> WHAT YOU WILL DO: Find each line below that includes "函数等价于", then copy it.

(Collected data)
****************

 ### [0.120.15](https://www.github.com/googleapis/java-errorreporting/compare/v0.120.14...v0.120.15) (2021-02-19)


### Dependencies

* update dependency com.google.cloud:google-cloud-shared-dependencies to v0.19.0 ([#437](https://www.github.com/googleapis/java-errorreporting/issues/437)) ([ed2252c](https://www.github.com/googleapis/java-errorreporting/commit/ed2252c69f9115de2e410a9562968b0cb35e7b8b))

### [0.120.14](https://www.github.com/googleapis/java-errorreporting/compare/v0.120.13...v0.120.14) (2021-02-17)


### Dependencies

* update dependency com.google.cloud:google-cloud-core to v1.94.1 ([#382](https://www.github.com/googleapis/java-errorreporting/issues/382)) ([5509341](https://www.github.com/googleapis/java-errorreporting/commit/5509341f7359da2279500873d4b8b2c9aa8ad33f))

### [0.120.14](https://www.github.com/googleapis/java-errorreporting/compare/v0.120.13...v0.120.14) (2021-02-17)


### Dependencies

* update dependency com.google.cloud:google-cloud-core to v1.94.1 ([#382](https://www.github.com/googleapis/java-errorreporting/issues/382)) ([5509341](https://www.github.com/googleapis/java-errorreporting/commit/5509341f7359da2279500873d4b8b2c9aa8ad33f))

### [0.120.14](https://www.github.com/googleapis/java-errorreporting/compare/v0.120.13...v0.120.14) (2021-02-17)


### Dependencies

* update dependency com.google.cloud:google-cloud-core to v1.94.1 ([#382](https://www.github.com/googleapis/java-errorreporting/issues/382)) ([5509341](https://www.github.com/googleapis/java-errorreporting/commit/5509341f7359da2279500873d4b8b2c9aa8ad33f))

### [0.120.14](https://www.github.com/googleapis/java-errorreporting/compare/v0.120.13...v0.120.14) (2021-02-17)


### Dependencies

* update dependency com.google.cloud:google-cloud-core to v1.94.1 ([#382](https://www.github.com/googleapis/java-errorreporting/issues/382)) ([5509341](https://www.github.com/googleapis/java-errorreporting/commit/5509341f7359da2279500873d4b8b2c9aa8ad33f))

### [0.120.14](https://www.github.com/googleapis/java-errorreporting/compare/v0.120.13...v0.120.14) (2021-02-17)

****************

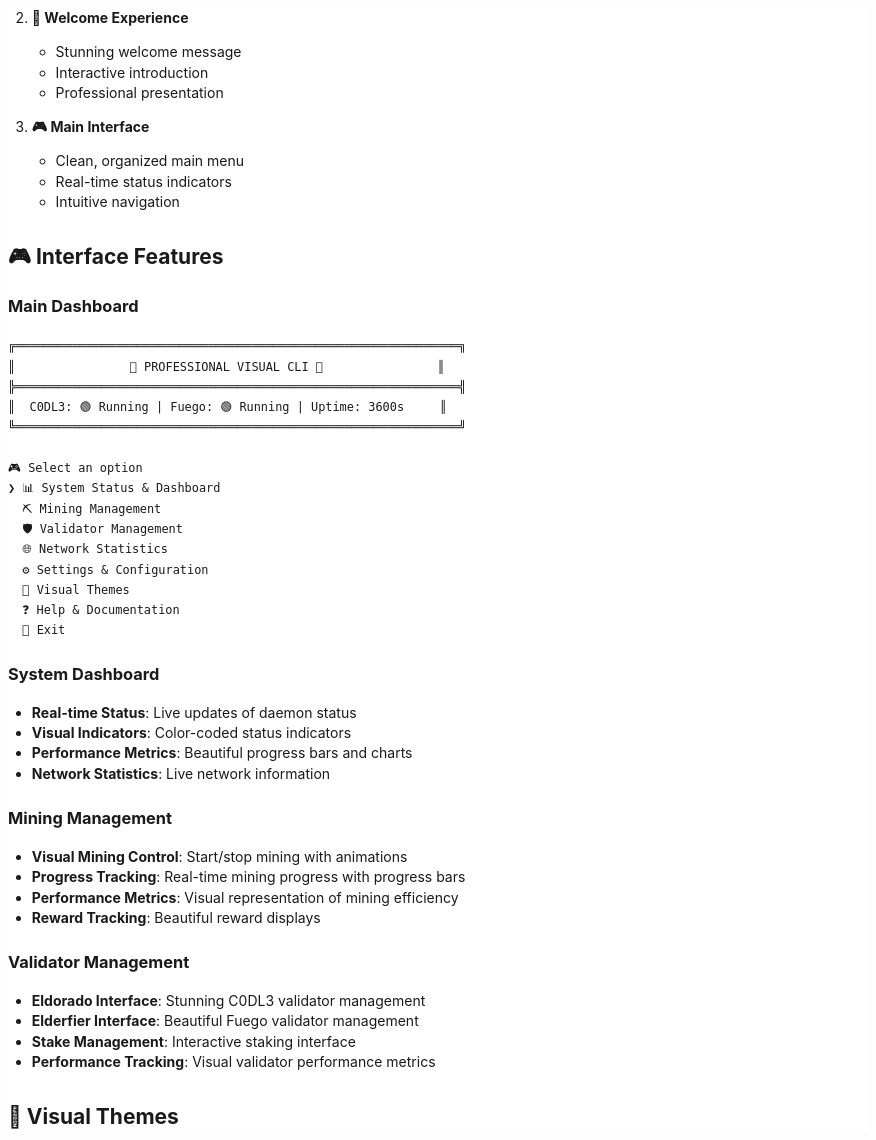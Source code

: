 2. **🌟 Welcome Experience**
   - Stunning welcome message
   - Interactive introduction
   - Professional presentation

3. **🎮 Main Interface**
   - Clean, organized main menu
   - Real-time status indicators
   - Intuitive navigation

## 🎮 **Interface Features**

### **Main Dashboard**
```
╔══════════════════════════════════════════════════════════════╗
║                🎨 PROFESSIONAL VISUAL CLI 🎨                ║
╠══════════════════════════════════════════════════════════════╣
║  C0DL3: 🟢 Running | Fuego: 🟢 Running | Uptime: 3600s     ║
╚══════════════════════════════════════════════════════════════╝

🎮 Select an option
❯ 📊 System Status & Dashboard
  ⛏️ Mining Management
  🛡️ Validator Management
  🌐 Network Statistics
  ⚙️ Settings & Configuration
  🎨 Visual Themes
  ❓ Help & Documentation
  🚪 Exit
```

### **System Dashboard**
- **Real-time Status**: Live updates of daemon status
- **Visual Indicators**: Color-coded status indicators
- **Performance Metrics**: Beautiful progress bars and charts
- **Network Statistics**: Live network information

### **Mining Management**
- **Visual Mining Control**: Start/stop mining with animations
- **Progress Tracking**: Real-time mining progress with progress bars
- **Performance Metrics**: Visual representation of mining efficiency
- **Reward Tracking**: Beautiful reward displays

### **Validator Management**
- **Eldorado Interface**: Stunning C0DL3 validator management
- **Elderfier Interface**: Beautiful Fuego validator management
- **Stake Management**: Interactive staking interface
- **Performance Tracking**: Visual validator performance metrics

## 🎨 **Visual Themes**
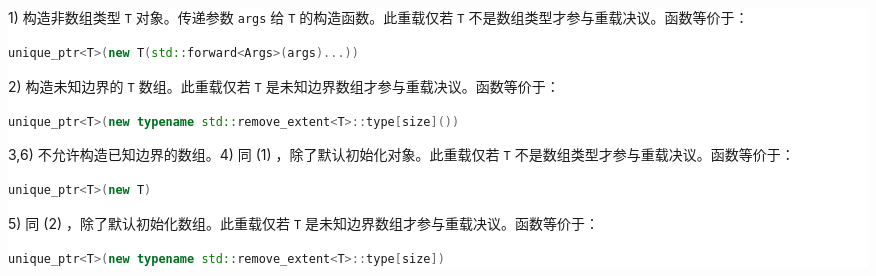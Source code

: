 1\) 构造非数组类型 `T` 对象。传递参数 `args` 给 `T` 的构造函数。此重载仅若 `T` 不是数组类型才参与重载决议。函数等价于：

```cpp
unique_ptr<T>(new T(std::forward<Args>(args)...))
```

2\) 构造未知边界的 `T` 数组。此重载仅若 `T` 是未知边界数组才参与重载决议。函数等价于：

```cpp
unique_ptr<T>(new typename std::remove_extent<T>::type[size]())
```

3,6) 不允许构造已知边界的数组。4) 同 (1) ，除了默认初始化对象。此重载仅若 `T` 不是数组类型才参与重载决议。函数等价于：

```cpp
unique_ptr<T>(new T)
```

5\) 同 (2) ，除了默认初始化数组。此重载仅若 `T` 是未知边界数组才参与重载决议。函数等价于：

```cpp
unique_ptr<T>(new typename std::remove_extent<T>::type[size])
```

****************

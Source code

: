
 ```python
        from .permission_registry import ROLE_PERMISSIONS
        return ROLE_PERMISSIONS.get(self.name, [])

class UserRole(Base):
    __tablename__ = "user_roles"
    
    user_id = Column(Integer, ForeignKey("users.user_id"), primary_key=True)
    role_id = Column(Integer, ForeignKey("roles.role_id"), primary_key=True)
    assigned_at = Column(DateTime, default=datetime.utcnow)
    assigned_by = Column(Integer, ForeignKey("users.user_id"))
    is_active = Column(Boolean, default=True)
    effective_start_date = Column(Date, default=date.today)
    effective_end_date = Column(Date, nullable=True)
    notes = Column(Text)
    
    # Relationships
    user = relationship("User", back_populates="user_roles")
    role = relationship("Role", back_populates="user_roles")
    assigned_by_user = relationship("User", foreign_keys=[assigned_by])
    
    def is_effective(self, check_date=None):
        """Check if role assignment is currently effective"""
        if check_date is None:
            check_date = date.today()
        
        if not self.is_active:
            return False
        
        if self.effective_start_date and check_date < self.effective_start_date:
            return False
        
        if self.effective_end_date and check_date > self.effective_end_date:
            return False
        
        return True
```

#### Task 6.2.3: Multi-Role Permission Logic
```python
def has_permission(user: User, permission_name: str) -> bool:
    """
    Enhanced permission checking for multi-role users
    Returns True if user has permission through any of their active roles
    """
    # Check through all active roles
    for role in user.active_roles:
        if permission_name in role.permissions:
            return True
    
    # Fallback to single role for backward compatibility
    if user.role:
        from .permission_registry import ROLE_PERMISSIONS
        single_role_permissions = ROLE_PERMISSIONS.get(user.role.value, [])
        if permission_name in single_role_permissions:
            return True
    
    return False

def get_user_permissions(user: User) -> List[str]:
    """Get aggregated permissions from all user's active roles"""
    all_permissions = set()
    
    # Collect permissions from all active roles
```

****************

> EXERCISE OUTPUT:
: 1\) 构造非数组类型 `T` 对象。传递参数 `args` 给 `T` 的构造函数。此重载仅若 `T` 不是数组类型才参与重载决议。函数等价于：
2\) 构造未知边界的 `T` 数组。此重载仅若 `T` 是未知边界数组才参与重载决议。函数等价于：
3,6) 不允许构造已知边界的数组。4) 同 (1) ，除了默认初始化对象。此重载仅若 `T` 不是数组类型才参与重载决议。函数等价于：
5\) 同 (2) ，除了默认初始化数组。此重载仅若 `T` 是未知边界数组才参与重载决议。函数等价于：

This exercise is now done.